INPUT MATERIAL Block Start

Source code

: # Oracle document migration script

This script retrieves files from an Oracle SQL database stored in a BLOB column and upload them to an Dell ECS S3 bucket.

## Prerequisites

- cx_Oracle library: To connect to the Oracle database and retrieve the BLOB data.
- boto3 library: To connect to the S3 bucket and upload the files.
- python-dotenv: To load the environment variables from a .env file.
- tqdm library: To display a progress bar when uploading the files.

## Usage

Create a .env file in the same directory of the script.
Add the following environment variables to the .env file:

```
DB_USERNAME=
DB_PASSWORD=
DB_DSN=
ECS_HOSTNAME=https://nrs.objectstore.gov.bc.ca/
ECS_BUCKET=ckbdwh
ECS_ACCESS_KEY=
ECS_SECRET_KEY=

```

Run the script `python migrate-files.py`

INPUT MATERIAL Block End
INPUT MATERIAL Block Start

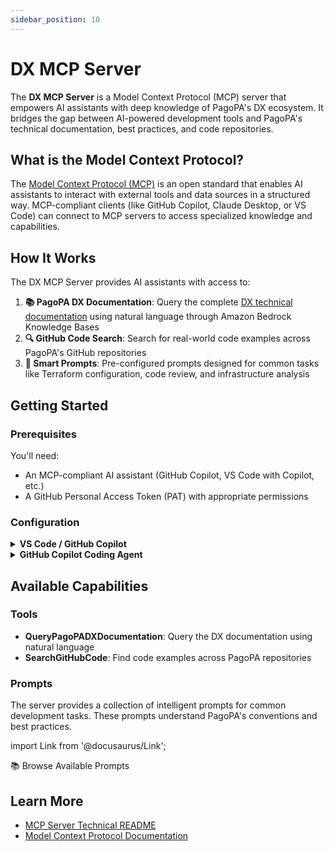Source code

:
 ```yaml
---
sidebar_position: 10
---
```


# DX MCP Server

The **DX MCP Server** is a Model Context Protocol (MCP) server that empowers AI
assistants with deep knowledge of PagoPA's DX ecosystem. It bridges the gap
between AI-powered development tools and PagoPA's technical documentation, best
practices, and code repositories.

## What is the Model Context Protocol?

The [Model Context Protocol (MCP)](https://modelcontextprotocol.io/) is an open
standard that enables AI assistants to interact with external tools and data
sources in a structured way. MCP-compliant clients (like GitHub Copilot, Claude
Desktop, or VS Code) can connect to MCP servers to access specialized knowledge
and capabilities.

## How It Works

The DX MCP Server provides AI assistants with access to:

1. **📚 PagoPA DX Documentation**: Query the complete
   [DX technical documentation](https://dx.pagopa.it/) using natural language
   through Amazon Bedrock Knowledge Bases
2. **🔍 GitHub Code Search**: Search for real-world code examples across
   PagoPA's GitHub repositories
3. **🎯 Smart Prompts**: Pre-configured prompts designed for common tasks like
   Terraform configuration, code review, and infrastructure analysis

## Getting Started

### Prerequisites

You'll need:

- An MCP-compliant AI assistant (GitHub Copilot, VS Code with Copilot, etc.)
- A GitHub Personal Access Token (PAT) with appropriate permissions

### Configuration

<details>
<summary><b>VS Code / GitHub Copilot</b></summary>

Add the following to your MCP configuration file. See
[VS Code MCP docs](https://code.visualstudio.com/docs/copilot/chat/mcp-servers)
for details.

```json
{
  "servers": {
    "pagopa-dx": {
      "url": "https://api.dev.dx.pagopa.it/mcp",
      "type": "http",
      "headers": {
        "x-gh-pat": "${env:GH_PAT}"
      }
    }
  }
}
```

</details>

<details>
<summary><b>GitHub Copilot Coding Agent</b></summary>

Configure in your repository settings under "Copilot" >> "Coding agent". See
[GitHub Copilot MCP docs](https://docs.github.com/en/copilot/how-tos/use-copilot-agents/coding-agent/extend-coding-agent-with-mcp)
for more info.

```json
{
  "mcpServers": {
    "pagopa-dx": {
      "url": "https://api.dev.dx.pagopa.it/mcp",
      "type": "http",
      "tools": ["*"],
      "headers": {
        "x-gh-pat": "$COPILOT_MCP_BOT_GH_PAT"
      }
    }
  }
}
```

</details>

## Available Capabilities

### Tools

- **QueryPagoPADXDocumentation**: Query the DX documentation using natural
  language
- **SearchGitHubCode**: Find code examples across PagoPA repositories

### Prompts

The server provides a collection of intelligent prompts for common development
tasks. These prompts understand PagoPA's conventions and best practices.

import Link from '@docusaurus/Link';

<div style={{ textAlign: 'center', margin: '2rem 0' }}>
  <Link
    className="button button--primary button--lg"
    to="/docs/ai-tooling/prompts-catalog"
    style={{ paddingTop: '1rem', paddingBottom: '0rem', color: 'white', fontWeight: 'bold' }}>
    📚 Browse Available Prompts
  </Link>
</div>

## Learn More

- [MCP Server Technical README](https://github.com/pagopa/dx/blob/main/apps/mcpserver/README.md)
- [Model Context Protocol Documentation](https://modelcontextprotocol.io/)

INPUT MATERIAL Block End
INPUT MATERIAL Block Start

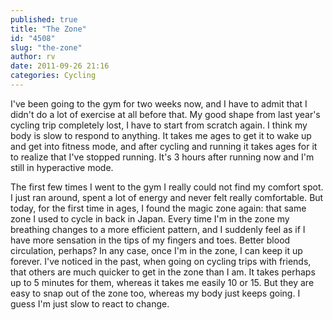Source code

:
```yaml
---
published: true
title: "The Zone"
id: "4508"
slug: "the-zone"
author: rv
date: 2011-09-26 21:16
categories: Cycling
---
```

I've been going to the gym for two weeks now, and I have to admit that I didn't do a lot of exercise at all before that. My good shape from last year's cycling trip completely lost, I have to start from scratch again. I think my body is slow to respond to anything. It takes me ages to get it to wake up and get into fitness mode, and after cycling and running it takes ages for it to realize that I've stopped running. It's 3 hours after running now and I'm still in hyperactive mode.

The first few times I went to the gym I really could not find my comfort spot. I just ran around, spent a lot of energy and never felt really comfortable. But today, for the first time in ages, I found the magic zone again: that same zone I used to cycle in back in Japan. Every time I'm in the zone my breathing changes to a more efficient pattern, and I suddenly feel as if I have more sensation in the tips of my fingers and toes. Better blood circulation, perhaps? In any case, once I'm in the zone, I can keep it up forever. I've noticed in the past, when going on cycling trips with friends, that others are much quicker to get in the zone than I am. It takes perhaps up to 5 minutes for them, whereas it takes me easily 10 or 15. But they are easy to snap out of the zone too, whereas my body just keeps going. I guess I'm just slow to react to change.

INPUT MATERIAL Block End

• [EXERCISE GOAL]: Lines containing the word "modelcontextprotocol": copy each of them from the material.

• [RESPONSE TO THE EXERCISE]:
The [Model Context Protocol (MCP)](https://modelcontextprotocol.io/) is an open
- [Model Context Protocol Documentation](https://modelcontextprotocol.io/)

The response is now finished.